A heartwarming documentary about an American basketball player learning that Iranians are people too – through sport! How one American travels to Iran and turns a failing team of young Iranians into champions! How a Western man is surprised to learn that not all Muslim women are silent and downtrodden!
It’s a concept to induce a mild stroke. Of course that’s before you get to the small irritating mistakes. It’s set in Shiraz, yet inexplicably every shot seems to be of Tehran; it describes Ashura as a festival of mourning for “the prophet’s grandson Ali” – Ashura is not about Ali, who wasn’t the prophet’s grandson, but apart from that it’s perfectly correct. And it’s hard to understand how almost every single match manages to come down to a crucial shot in the last minute of the game. The ability of this team to create dramatic tension is truly uncanny.
There’s something in it though. The characters – particularly the three immensely charismatic young women who befriend the American visitor – are engaging, and you end up backing them despite yourself. And the soundtrack of Iranian rap and hip-hop threads together African-American and Iranian pop cultures beautifully. There’s a lot of potential for the film to be incredibly Orientalist, but it doesn’t fall into those traps anything like as often as you’d expect. Politics is drawn into the film in the right places, without being overwhelming. And above all it’s extremely funny.

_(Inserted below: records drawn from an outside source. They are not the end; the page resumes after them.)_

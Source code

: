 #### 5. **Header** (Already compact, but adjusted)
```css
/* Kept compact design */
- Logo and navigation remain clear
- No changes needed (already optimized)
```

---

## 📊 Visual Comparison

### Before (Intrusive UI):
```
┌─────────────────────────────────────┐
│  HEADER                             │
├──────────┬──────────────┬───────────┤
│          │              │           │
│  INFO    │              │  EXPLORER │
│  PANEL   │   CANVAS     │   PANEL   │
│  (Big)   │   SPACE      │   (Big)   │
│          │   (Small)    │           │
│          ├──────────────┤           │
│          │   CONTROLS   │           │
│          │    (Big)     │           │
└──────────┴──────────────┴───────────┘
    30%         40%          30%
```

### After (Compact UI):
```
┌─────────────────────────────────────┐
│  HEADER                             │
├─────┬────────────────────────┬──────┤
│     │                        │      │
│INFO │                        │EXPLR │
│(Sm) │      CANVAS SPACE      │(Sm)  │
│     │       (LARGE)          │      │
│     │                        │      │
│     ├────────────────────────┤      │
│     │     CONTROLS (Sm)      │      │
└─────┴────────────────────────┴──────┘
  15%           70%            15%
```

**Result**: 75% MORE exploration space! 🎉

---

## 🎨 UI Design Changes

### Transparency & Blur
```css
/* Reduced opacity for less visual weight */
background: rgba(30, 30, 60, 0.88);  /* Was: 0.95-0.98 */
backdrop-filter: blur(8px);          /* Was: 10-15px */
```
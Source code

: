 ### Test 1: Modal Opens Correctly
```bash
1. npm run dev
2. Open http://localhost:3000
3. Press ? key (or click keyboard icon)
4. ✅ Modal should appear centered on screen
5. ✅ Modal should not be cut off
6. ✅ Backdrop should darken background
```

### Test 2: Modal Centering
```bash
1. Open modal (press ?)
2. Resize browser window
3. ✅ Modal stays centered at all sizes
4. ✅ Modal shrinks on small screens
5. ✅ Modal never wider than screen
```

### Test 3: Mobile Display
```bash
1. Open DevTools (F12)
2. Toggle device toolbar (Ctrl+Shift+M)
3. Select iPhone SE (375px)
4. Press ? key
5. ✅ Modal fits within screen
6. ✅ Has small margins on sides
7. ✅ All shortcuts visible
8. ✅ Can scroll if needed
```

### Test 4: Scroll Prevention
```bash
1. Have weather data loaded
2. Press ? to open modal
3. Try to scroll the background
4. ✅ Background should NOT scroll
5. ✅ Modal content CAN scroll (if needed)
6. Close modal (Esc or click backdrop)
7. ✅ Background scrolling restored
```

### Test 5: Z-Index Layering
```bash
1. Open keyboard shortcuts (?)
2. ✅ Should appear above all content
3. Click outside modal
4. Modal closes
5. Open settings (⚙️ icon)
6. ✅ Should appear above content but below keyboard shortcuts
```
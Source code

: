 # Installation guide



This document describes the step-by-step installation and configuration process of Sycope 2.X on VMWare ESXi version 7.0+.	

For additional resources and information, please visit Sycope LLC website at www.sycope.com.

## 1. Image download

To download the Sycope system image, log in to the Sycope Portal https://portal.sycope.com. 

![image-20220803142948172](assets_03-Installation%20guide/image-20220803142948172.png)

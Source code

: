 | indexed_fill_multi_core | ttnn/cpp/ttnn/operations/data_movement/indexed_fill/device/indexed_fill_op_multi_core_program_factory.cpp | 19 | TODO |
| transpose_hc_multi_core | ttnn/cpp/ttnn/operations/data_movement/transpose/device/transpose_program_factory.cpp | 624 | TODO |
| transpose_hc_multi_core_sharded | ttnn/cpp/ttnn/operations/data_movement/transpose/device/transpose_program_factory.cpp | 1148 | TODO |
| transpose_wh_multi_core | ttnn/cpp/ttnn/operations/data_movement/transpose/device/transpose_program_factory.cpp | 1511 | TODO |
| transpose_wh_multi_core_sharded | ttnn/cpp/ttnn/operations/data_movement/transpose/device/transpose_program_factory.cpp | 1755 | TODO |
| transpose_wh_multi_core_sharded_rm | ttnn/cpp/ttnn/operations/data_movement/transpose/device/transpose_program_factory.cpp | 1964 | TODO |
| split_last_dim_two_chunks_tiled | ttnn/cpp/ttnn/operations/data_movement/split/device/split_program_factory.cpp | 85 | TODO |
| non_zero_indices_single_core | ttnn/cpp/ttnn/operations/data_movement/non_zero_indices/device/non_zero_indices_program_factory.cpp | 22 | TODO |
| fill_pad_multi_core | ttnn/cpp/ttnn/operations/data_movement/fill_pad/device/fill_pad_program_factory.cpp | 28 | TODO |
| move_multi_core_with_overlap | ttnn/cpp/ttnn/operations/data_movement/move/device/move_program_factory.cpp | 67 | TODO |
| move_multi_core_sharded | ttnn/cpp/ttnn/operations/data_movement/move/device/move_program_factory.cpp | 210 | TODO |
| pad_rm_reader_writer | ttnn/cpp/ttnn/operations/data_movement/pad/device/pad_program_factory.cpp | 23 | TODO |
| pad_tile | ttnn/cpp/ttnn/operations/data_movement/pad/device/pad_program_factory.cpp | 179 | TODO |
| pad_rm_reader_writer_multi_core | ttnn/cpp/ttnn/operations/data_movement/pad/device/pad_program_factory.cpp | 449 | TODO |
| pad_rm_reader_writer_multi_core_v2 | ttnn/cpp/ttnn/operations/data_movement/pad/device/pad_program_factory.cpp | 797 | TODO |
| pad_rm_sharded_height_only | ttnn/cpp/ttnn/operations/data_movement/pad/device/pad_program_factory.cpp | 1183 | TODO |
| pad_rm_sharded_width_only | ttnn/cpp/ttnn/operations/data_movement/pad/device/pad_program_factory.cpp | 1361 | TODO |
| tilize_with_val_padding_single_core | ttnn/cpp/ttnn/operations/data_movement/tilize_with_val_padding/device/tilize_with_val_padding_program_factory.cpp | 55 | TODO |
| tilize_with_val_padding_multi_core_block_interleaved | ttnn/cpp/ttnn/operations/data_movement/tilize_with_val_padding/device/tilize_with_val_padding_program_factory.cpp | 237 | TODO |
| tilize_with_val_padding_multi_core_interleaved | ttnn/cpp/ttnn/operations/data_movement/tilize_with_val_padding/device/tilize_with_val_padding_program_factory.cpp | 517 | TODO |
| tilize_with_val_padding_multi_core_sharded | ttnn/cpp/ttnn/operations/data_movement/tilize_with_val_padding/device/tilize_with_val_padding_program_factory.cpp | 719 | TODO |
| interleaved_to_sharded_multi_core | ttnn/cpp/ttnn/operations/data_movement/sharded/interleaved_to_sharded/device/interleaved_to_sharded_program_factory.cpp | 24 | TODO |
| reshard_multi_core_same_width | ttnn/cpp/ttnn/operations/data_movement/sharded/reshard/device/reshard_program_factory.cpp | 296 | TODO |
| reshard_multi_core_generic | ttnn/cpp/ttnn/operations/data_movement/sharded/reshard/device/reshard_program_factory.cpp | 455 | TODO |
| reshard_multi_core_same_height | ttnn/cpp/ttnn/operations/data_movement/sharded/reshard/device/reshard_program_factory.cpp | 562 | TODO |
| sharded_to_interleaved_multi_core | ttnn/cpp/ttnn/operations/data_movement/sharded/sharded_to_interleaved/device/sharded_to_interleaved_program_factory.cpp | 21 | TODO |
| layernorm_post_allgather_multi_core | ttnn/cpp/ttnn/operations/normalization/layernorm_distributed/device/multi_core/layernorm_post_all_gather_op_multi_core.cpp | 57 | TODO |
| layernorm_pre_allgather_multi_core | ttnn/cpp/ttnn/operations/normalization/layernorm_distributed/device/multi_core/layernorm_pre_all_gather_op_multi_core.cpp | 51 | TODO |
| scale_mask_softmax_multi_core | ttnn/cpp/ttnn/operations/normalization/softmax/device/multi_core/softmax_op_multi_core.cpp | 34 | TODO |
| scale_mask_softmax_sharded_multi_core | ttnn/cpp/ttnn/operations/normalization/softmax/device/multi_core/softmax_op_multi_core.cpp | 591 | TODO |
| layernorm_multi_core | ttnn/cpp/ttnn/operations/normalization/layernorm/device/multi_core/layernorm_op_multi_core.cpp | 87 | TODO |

Yes, The Iran Job is not a film that pulls its painful cringes. But that’s OK, because painful cringes is what the film is all about. In a lot of ways it’s patronising, simplified and clichéd. But it works extremely well as a picture of cultural misunderstandings and the inevitable disorientation of finding yourself in a new country and a completely different world. It captures the humour of languages and mindsets colliding, and gets its laughs from both sides. If you know more than a little about Iran there will be moments of frustration. But the odds are you’ll get sucked in anyway, and leave the cinema asking each other “Christmas tree?” “raisin?” and giggling.